Despite the limitations of the AAV-F.IX muscle trial, it was clear from biopsies of injected subjects that transduction had occurred, since Southern blots on DNA extracted from muscle tissue were positive for the donated DNA, and immunohistochemistry showed F.IX being expressed in skeletal muscle [42,43]. Moreover there had been no safety signals following administration of even fairly large doses of vector (2 × 1012 vg kg−1) to adult men with severe haemophilia B. Pre-clinical studies in the haemophilic dog model suggested at least two important advantages for a liver-directed approach, first, that F.IX was much more efficiently secreted into the circulation from liver than from skeletal muscle, so that administration of similar doses of vector resulted in as much as a 10-fold higher plasma F.IX level [44,45]; and second, that expression of any gene from an AAV vector introduced into hepatocytes tended to promote tolerance to the expressed gene [46]. The AAV2-F.IX liver trial thus commenced in August 2001 with high hopes for success. Again, this was the first trial in which an AAV vector had been introduced into liver, so the first doses allowed by the regulatory agencies were considerably below those that had been predicted to be efficacious based on pre-clinical studies in dogs, but these were safely infused into the hepatic artery, and at the third dose tested, 2 × 1012 vg kg−1, F.IX was detected in the circulation at levels of 10%–12% beginning 2 weeks after vector infusion. In contrast to results from extensive studies in animals however, these levels began to gradually drop starting about 4 weeks after vector infusion; the decline in F.IX levels was accompanied by a rise in serum transaminases, with no change in bilirubin levels. Beginning about 5 weeks after vector infusion, the liver enzymes peaked and then gradually returned to normal without medical intervention; over the same time period, the F.IX levels continued to decline, so that 12 weeks after vector infusion, the liver function tests had returned to normal, and the F.IX level was once again < 1% [9].

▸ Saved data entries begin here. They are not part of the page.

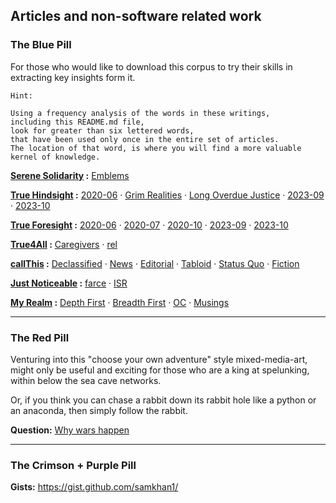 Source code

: <!--
**samkhan1/samkhan1** is a ✨ _special_ ✨ repository because its `README.md` (this file) appears on your GitHub profile.

Here are some ideas to get you started:

- 🔭 I’m currently working on ...
- 🌱 I’m currently learning ...
- 👯 I’m looking to collaborate on ...
- 🤔 I’m looking for help with ...
- 💬 Ask me about ...
- 📫 How to reach me: ...
- 😄 Pronouns: ...
- ⚡ Fun fact: ...
-->

## Articles and non-software related work

### The Blue Pill

For those who would like to download this corpus to try their skills in extracting key insights form it. 

```
Hint: 

Using a frequency analysis of the words in these writings, 
including this README.md file, 
look for greater than six lettered words, 
that have been used only once in the entire set of articles.
The location of that word, is where you will find a more valuable kernel of knowledge.
```

**[Serene Solidarity](https://github.com/serene-solidarity) :** [Emblems](https://github.com/serene-solidarity/emblems) 

**[True Hindsight](https://github.com/true-hindsight) :** [2020-06](https://github.com/true-hindsight/2020-06) · [Grim Realities](https://github.com/true-hindsight/grim-realities) · [Long Overdue Justice](https://github.com/true-hindsight/long-overdue-justice) · [2023-09](https://github.com/true-hindsight/2023-09) · [2023-10](https://github.com/true-hindsight/2023-10) 


**[True Foresight](https://github.com/true-foresight) :** [2020-06](https://github.com/true-foresight/2020-06) · [2020-07](https://github.com/true-foresight/2020-07) · [2020-10](https://github.com/true-foresight/2020-10) · [2023-09](https://github.com/true-foresight/2023-09) · [2023-10](https://github.com/true-foresight/2023-10) 


**[True4All](https://github.com/true4all) :** [Caregivers](https://github.com/true4all/caregivers) · [rel](https://github.com/true4all/rel)  

**[callThis](https://github.com/callthis) :** [Declassified](https://github.com/orgs/callthis/discussions) · [News](https://github.com/callthis/news) · [Editorial](https://github.com/callthis/editorial) · [Tabloid](https://github.com/callthis/tabloid) · [Status Quo](https://github.com/callthis/status-quo) · [Fiction](https://github.com/callthis/fiction) 

**[Just Noticeable](https://github.com/just-noticeable) :** [farce](https://github.com/just-noticeable/farce) · [ISR](https://github.com/just-noticeable/isr) 

**[My Realm](https://github.com/my-realm) :** [Depth First](https://github.com/my-realm/depth-first/) · [Breadth First](https://github.com/my-realm/depth-first/) · [OC](https://github.com/my-realm/oc/tree/master/doc) · [Musings](https://github.com/my-realm/musings/tree/main) 

---

### The Red Pill

Venturing into this "choose your own adventure" style mixed-media-art, might only be useful and exciting for those who are a king at spelunking, within below the sea cave networks. 

Or, if you think you can chase a rabbit down its rabbit hole like a python or an anaconda, then simply follow the rabbit. 

**Question:** [Why wars happen](https://tinyurl.com/why-wars-happen)

---

### The Crimson + Purple Pill

**Gists:** https://gist.github.com/samkhan1/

The leading hypothesis to explain this disappointing turn of events was that an immune response to the vector capsid had resulted in immune-mediated destruction of the transduced hepatocytes. Since humans are among the few natural hosts for infection by wild-type AAV, which occurs normally only in the context of a helper virus infection such as adenovirus, (since AAV is naturally replication-defective and requires a helper virus in order to replicate), it was theorised that the response depended upon memory T cells that had been primed to AAV capsid proteins years earlier, and that were found in humans but not other species. The clinical protocol was amended to allow collection of peripheral blood mononuclear cells (PBMCs) from subjects infused with vector; when these cells were interrogated by IFN-γ ELISpots in a subsequently infused patient, a response to capsid, but not to F.IX was documented, with an initial CD4+ response followed by a rise in the population of capsid-specific CD8+ T cells. The kinetics of the rise and fall of this population of cells corresponded to the rise and fall in serum transaminase levels [47,48].

On-going trials of gene therapy for haemophilia B: results evolve rapidly

The results in the first AAV liver trial framed ensuing efforts; they demonstrated that AAV vectors could transduce human liver and lead to therapeutic levels of F.IX expression, but that long-term expression was abrogated by an immune response to vector capsid. It should be stressed that this latter statement was a hypothesis developed on evidence from only a few subjects, and that multiple other hypotheses were advanced, including that the response was actually to peptides derived from alternate open reading frames of the wild-type F.IX sequence [49,50]; or that the immune response could be avoided by the use of alternate serotypes of AAV that were postulated to transduce dendritic cells poorly and thus fail to trigger the responses seen with AAV2 [51]. Nonetheless on the assumption that the initial hypothesis was correct, two subsequent trials were proposed; the first used the same AAV2-F.IX vector, but now co-administered with a short course of immunosuppression consisting of mycophenolate mofetil (MMF) and rapamycin [52]. This regimen had been tested in non-human primates in conjunction with an AAV vector and did not result in toxicity or alteration in the characteristics of vector transduction [53]. This stood in contrast to results in another regimen where use of MMF, rapamycin and daclizumab together broke tolerance to human F.IX in the non-human primate model [53]. This regimen has been tested in one human subject, who showed no evidence of transaminase elevation despite a vector dose of 1.2 × 1012 vg kg−1. Subsequent experience with co-administration of an AAV vector (into skeletal muscle) with a short course of immunosuppression (12 weeks of MMF and cyclosporine) in patients with inherited lipoprotein lipase deficiency demonstrated that this manoeuvre was safe in over 15 subjects receiving this regimen [54].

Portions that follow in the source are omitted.